Aim of the task
Of all the entries below, only the lines from the one with "## Reference Guides" up to and including the one with "- LibraryEvolutionManifesto.md" are to be duplicated exactly.

Provided data
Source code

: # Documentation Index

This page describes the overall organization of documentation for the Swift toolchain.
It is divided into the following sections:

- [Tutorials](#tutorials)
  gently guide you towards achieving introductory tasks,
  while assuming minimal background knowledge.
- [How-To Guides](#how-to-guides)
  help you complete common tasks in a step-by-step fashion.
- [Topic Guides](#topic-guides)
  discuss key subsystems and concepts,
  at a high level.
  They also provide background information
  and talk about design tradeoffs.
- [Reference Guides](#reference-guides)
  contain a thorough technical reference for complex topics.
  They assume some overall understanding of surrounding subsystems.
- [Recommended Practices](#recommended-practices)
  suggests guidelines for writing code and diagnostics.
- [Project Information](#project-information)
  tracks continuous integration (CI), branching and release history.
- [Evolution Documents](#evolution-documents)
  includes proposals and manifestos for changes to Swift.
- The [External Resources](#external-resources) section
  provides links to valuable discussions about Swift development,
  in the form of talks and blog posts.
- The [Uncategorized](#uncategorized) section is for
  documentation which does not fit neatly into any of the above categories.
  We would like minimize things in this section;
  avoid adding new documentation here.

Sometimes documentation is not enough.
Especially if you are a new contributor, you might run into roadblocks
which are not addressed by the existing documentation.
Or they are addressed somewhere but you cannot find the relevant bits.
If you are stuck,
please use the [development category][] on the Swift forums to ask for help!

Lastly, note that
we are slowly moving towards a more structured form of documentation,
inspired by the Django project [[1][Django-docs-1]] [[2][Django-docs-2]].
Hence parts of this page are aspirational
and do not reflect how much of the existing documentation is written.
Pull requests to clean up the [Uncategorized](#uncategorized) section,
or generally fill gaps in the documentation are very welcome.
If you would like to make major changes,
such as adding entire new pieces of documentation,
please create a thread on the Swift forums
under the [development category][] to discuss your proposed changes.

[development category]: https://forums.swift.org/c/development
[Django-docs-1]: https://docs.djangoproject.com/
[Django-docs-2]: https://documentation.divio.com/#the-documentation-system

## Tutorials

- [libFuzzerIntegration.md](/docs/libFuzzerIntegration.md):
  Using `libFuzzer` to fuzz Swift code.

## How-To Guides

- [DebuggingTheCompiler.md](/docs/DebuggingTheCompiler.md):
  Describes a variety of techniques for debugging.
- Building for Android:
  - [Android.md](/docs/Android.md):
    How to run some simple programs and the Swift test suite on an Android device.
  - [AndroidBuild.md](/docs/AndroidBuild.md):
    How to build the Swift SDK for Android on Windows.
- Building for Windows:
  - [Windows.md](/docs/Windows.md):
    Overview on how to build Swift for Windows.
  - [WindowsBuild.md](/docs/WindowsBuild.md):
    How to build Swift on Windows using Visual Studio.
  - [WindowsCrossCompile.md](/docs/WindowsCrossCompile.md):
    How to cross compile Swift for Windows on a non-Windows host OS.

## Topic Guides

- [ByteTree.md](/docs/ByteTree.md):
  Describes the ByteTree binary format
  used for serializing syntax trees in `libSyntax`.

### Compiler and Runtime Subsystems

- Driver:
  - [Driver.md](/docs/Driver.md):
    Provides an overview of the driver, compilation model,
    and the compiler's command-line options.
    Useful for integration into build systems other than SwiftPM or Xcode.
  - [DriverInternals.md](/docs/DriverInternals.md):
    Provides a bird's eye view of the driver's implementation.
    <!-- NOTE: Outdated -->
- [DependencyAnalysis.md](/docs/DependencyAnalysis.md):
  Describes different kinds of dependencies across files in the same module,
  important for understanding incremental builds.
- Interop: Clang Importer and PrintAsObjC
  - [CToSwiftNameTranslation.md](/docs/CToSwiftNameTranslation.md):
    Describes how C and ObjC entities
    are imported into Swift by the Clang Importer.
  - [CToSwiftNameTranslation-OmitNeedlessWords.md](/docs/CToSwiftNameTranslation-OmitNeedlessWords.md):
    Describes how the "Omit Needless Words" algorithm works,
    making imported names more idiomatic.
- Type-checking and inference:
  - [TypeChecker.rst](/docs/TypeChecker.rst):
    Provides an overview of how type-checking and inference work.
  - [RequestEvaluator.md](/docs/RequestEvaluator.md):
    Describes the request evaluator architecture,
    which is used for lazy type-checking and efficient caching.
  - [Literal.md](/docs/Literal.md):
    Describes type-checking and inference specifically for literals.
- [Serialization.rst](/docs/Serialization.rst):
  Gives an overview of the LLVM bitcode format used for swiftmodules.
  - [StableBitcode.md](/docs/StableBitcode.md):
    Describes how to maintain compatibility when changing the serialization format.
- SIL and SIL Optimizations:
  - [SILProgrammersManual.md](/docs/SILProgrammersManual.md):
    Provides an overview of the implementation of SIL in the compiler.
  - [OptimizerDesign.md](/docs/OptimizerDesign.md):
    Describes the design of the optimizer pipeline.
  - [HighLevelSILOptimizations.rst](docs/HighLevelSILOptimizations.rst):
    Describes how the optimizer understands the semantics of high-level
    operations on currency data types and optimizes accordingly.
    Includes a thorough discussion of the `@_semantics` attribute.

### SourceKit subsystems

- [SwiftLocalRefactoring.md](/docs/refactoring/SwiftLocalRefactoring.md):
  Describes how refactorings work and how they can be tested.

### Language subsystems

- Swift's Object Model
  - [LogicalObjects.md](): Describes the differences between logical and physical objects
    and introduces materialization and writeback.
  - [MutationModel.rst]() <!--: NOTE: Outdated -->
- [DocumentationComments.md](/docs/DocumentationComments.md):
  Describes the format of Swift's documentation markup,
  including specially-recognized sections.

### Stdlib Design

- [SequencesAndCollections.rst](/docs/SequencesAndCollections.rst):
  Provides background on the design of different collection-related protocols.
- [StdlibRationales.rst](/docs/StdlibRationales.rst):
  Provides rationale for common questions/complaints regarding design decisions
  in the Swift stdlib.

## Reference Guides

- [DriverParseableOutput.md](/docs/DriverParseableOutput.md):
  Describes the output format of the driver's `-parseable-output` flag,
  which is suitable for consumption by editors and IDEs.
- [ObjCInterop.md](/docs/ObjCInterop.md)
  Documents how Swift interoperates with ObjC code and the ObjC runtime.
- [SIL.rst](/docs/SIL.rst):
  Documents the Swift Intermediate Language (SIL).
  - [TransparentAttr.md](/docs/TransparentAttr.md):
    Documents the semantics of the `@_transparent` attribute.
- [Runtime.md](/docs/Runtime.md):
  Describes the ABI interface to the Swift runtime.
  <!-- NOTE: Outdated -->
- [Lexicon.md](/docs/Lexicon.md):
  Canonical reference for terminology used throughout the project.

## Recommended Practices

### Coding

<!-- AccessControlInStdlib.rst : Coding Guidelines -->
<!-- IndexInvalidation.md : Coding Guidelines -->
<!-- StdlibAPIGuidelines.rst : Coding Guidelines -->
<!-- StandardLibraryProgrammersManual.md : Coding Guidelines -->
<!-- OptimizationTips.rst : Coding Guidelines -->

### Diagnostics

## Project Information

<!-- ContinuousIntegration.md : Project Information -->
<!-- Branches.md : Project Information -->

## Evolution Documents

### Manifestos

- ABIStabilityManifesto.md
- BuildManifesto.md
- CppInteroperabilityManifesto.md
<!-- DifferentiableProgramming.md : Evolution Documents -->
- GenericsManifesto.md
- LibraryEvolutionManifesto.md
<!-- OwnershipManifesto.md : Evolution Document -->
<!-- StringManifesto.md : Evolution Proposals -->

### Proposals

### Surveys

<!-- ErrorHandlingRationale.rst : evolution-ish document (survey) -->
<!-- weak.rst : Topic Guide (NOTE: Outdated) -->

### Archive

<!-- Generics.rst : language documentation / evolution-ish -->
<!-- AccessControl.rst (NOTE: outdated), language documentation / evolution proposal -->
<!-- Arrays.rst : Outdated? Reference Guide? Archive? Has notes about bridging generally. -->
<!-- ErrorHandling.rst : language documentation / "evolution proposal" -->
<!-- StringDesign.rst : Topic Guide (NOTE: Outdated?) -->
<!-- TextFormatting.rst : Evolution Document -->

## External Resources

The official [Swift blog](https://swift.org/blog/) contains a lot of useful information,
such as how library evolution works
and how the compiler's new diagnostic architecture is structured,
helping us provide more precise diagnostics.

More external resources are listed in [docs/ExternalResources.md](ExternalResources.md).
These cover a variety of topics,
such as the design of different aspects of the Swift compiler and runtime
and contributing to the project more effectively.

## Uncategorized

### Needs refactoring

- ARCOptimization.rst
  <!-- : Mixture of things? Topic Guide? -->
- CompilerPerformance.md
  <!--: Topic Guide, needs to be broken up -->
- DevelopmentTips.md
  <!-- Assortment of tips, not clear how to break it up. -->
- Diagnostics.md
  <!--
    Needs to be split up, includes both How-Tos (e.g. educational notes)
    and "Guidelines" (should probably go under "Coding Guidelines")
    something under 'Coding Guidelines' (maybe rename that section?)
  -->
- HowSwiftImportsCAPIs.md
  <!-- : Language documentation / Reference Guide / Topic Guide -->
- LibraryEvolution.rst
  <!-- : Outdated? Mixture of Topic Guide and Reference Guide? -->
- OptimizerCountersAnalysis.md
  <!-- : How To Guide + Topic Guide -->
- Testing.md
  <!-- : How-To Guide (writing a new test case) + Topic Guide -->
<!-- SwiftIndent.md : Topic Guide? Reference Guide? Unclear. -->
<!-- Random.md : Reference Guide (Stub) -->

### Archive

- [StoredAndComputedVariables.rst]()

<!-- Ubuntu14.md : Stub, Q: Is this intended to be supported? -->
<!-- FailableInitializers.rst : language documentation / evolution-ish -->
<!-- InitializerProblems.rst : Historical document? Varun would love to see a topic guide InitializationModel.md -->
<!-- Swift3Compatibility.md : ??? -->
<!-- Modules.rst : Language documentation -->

Answer space
## Reference Guides

- [DriverParseableOutput.md](/docs/DriverParseableOutput.md):
  Describes the output format of the driver's `-parseable-output` flag,
  which is suitable for consumption by editors and IDEs.
- [ObjCInterop.md](/docs/ObjCInterop.md)
  Documents how Swift interoperates with ObjC code and the ObjC runtime.
- [SIL.rst](/docs/SIL.rst):
  Documents the Swift Intermediate Language (SIL).
  - [TransparentAttr.md](/docs/TransparentAttr.md):
    Documents the semantics of the `@_transparent` attribute.
- [Runtime.md](/docs/Runtime.md):
  Describes the ABI interface to the Swift runtime.
  <!-- NOTE: Outdated -->
- [Lexicon.md](/docs/Lexicon.md):
  Canonical reference for terminology used throughout the project.

## Recommended Practices

### Coding

<!-- AccessControlInStdlib.rst : Coding Guidelines -->
<!-- IndexInvalidation.md : Coding Guidelines -->
<!-- StdlibAPIGuidelines.rst : Coding Guidelines -->
<!-- StandardLibraryProgrammersManual.md : Coding Guidelines -->
<!-- OptimizationTips.rst : Coding Guidelines -->

### Diagnostics

## Project Information

<!-- ContinuousIntegration.md : Project Information -->
<!-- Branches.md : Project Information -->

## Evolution Documents

### Manifestos

- ABIStabilityManifesto.md
- BuildManifesto.md
- CppInteroperabilityManifesto.md
<!-- DifferentiableProgramming.md : Evolution Documents -->
- GenericsManifesto.md
- LibraryEvolutionManifesto.md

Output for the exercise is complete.